= P. D. Gordon Pugh =

Patterson David Gordon Pugh (19 December 1920 – 15 July 1993), also known as Pat Pugh, was a British orthopaedic surgeon in the Royal Navy and a prolific collector of Staffordshire portrait figures and naval ceramics.

==Early life and training==
Patterson David Gordon Pugh was born on 19 December 1920 in Carshalton, the son of William Thomas Gordon Pugh, a renowned paediatrician and Medical Superintendent of Queen Mary's Hospital for Children in Carshalton, Surrey. He was educated at Lancing College and Jesus College, Cambridge.

==Career==
Pugh pursued a successful career in the Royal Navy eventually rising to the rank of surgeon rear-admiral. In 1975 he was appointed an Honorary Surgeon to the Queen.

==Ceramics collector==
Pugh was a prolific collector of Staffordshire portrait figures and naval ceramics amassing a collection of over 5,000 pieces. in 1970 he loaned the collection to the Potteries Museum & Art Gallery in Stoke-on-Trent. This arrangement continued until 1980 when Pugh emigrated to South Africa and he offered to sell the collection to the museum. With the aid of grants, donations and an appeal fund the collection was purchased, and became known as The Pugh Collection of Victorian Staffordshire Figures. His book "Staffordshire Portrait Figures and Allied Subjects of the Victorian Era" became the standard work on the subject.

==Personal life==
Pugh was the father of endurance swimmer and ocean advocate Lewis Pugh.

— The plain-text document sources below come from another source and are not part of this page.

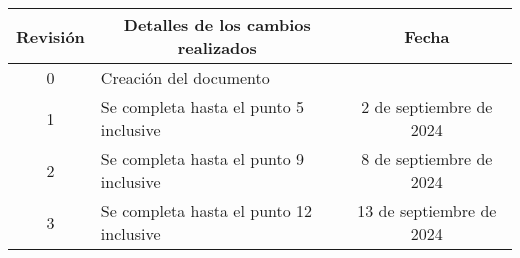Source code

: \begin{table}[ht]
	\label{tab:registro}
	\centering
	\begin{tabularx}{\linewidth}{@{}|c|X|c|@{}}
		\hline
		\rowcolor[HTML]{C0C0C0}
		Revisión 	& \multicolumn{1}{c|}{\cellcolor[HTML]{C0C0C0}Detalles de los cambios realizados} 	& Fecha                       \\ \hline
		0        	& Creación del documento                                                          	& \fechaInicioName            \\ \hline
		1        	& Se completa hasta el punto 5 inclusive                                          	& {2} de {septiembre} de 2024 \\ \hline
		2      		& Se completa hasta el punto 9 inclusive											& {8} de {septiembre} de 2024 \\ \hline
		3      		& Se completa hasta el punto 12 inclusive											& {13} de {septiembre} de 2024 \\ \hline

	\end{tabularx}
\end{table}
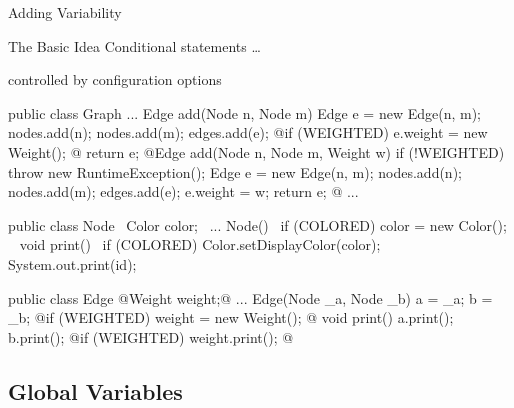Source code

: \begin{frame}[fragile]{Adding Variability}
	\begin{mycolumns}
		\begin{definition}{The Basic Idea}
			Conditional statements \ldots

			controlled by configuration options
		\end{definition}
\begin{tiny}
\begin{codetight}{}
public class Graph {
	...
	Edge add(Node n, Node m) {
		Edge e = new Edge(n, m);
		nodes.add(n); nodes.add(m); edges.add(e);
		@if (WEIGHTED) { e.weight = new Weight(); }@
		return e;
	}
	@Edge add(Node n, Node m, Weight w) {
		if (!WEIGHTED) { throw new RuntimeException(); }
		Edge e = new Edge(n, m);
		nodes.add(n); nodes.add(m); edges.add(e);
		e.weight = w;
		return e;
	}@
	...
}
\end{codetight}
\end{tiny}	
	\mynextcolumn
\begin{tiny}
\begin{codetight}{}
public class Node {
	~Color color;~
	...
	Node(){
		~if (COLORED) { color = new Color(); }~
	}
	void print() {
		~if (COLORED) { Color.setDisplayColor(color); }~
		System.out.print(id);
	}
}
\end{codetight}
\begin{codetight}{}
public class Edge {
	@Weight weight;@ 
	...
	Edge(Node _a, Node _b) {
		a = _a; b = _b;
		@if (WEIGHTED) { weight = new Weight(); }@
	}
	void print() {
		a.print(); b.print();
		@if (WEIGHTED) { weight.print(); }@
	}
}
\end{codetight}
\end{tiny}	
	\end{mycolumns}
\end{frame}

\subsection{Global Variables}

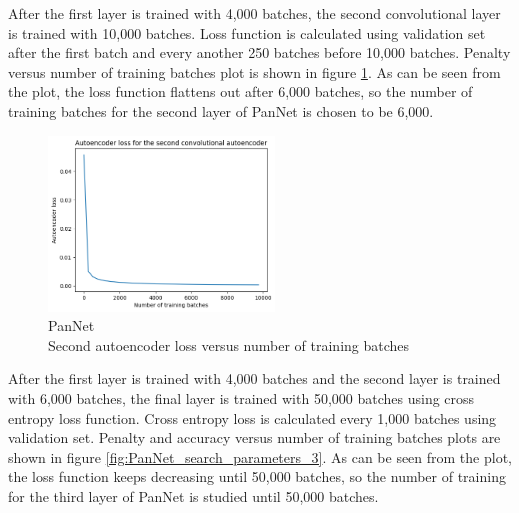 After the first layer is trained with 4,000 batches, the second convolutional layer is trained with 10,000 batches. Loss function is calculated using validation set after the first batch and every another 250 batches before 10,000 batches. Penalty versus number of training batches plot is shown in figure \ref{fig:PanNet_search_parameters_2}. As can be seen from the plot, the loss function flattens out after 6,000 batches, so the number of training batches for the second layer of PanNet is chosen to be 6,000. 

\begin{figure}[th]
\centering
\includegraphics[width=60mm]{Figures/PanNet_search_parameters_2}
\decoRule
\caption{PanNet\\ Second autoencoder loss versus number of training batches}
\label{fig:PanNet_search_parameters_2}
\end{figure}

After the first layer is trained with 4,000 batches and the second layer is trained with 6,000 batches, the final layer is trained with 50,000 batches using cross entropy loss function. Cross entropy loss is calculated every 1,000 batches using validation set. Penalty and accuracy versus number of training batches plots are shown in figure \ref{fig:PanNet_search_parameters_3}. As can be seen from the plot, the loss function keeps decreasing until 50,000 batches, so the number of training for the third layer of PanNet is studied until 50,000 batches.  

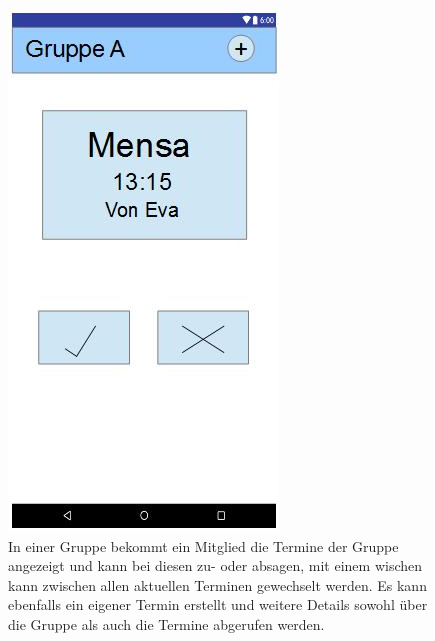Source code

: \documentclass{scrartcl}
\begin{document}
	\newpage
	\begin{figure}[h]
	\centering
	\includegraphics[width=.5\textwidth]{GUI_Gruppe.jpg}
	\caption{In einer Gruppe bekommt ein  Mitglied die Termine der Gruppe angezeigt und kann bei diesen zu- oder absagen, mit einem wischen kann zwischen allen aktuellen Terminen gewechselt werden. Es kann ebenfalls ein eigener Termin erstellt und weitere Details sowohl über die Gruppe als auch die Termine abgerufen werden.}
 	\end{figure}
\end{document}
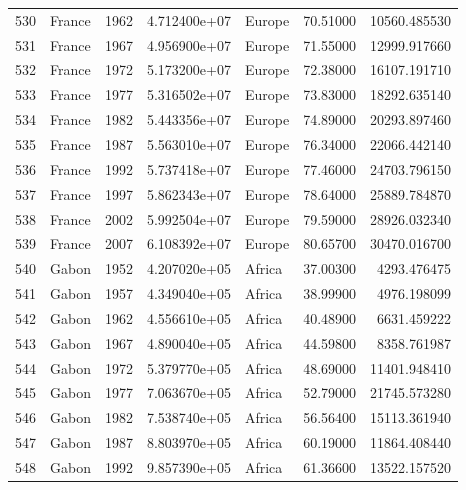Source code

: \documentclass[
  letterpaper,
  DIV=11,
  numbers=noendperiod]{scrreprt}
\begin{document}
\begin{tabular}{llrrlrr}
530  &                    France &  1962 &  4.712400e+07 &    Europe &  70.51000 &   10560.485530 \\
531  &                    France &  1967 &  4.956900e+07 &    Europe &  71.55000 &   12999.917660 \\
532  &                    France &  1972 &  5.173200e+07 &    Europe &  72.38000 &   16107.191710 \\
533  &                    France &  1977 &  5.316502e+07 &    Europe &  73.83000 &   18292.635140 \\
534  &                    France &  1982 &  5.443356e+07 &    Europe &  74.89000 &   20293.897460 \\
535  &                    France &  1987 &  5.563010e+07 &    Europe &  76.34000 &   22066.442140 \\
536  &                    France &  1992 &  5.737418e+07 &    Europe &  77.46000 &   24703.796150 \\
537  &                    France &  1997 &  5.862343e+07 &    Europe &  78.64000 &   25889.784870 \\
538  &                    France &  2002 &  5.992504e+07 &    Europe &  79.59000 &   28926.032340 \\
539  &                    France &  2007 &  6.108392e+07 &    Europe &  80.65700 &   30470.016700 \\
540  &                     Gabon &  1952 &  4.207020e+05 &    Africa &  37.00300 &    4293.476475 \\
541  &                     Gabon &  1957 &  4.349040e+05 &    Africa &  38.99900 &    4976.198099 \\
542  &                     Gabon &  1962 &  4.556610e+05 &    Africa &  40.48900 &    6631.459222 \\
543  &                     Gabon &  1967 &  4.890040e+05 &    Africa &  44.59800 &    8358.761987 \\
544  &                     Gabon &  1972 &  5.379770e+05 &    Africa &  48.69000 &   11401.948410 \\
545  &                     Gabon &  1977 &  7.063670e+05 &    Africa &  52.79000 &   21745.573280 \\
546  &                     Gabon &  1982 &  7.538740e+05 &    Africa &  56.56400 &   15113.361940 \\
547  &                     Gabon &  1987 &  8.803970e+05 &    Africa &  60.19000 &   11864.408440 \\
548  &                     Gabon &  1992 &  9.857390e+05 &    Africa &  61.36600 &   13522.157520 \\

\end{tabular}
\end{document}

Pugh was a descendant of Baptist missionary William Carey. His cousin, Carey Heydenrych, participated in the "Great Escape" from the German POW camp Stalag Luft III during the Second World War.

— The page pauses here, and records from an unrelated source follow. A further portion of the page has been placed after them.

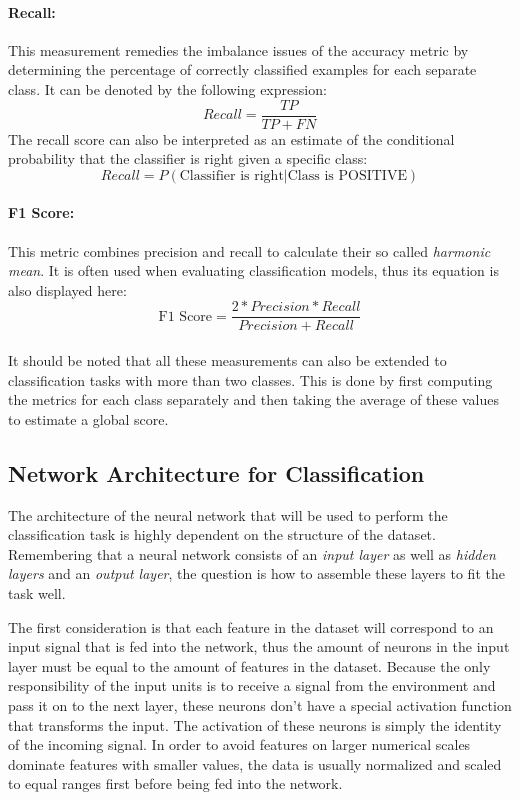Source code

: \paragraph{Recall:} This measurement remedies the imbalance issues of
the accuracy metric by determining the percentage of correctly
classified examples for each separate class. It can be denoted by the
following expression:
\begin{equation}
  Recall = \frac{TP}{TP + FN}
\end{equation}
The recall score can also be interpreted as an estimate of the conditional
probability that the
classifier is right given a specific class:
\begin{equation*}
  Recall = P(\text{Classifier is right} \vert \text{Class is POSITIVE})
\end{equation*}

\paragraph{F1 Score:} This metric combines precision and recall to
calculate their so called \textit{harmonic mean}. It is often used
when evaluating classification models, thus its equation is also
displayed here:
\begin{equation}
  \text{F1 Score} = \frac{2*Precision*Recall}{Precision+Recall}
\end{equation}
\\
It should be noted that all these measurements can also be extended to
classification tasks with more than two classes. This is done
by first computing the metrics for each class separately and then
taking the average of these values to estimate a global score.

\subsection{Network Architecture for Classification}

The architecture of the neural network that will be used to perform
the classification task is highly dependent on the structure of the
dataset. Remembering that a neural network consists of an
\textit{input layer} as well as \textit{hidden layers} and an
\textit{output layer}, the question is how to assemble these layers to
fit the task well.

The first consideration is that each feature in the dataset will
correspond to an input signal that is fed into the network, thus the
amount of neurons in the input layer must be equal to the amount of
features in the dataset. Because the only responsibility of the input
units is to receive a signal from the environment and pass it on to
the next layer, these neurons don't have a special activation function
that transforms the input. The activation of these neurons is simply
the identity of the incoming signal. In order to avoid features on larger
numerical scales dominate features with smaller values, the data is
usually normalized and scaled to equal ranges first before being fed
into the network.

P. D. Gordon Pugh died on 15 July 1993, at the age of 72.

==Writing==
- P.D. Gordon Pugh. Nelson and his surgeons E. & S. Livingstone, Edinburgh, 1968
- P.D. Gordon Pugh. Naval Ceramics. The Ceramic Book Co., Newport, England, 1971.
- P.D. Gordon Pugh. The History of the Royal Naval Hospital, Plymouth. I. The life and times of Captain Richard Creyke. J R Nav Med Serv. 1972 Summer;58(2):78-94.
- P.D. Gordon Pugh. The History of the Royal Naval Hospital, Plymouth. II. 'A walk around the Hospital.' J R Nav Med Serv. 1972 Winter; 58(3):207-26.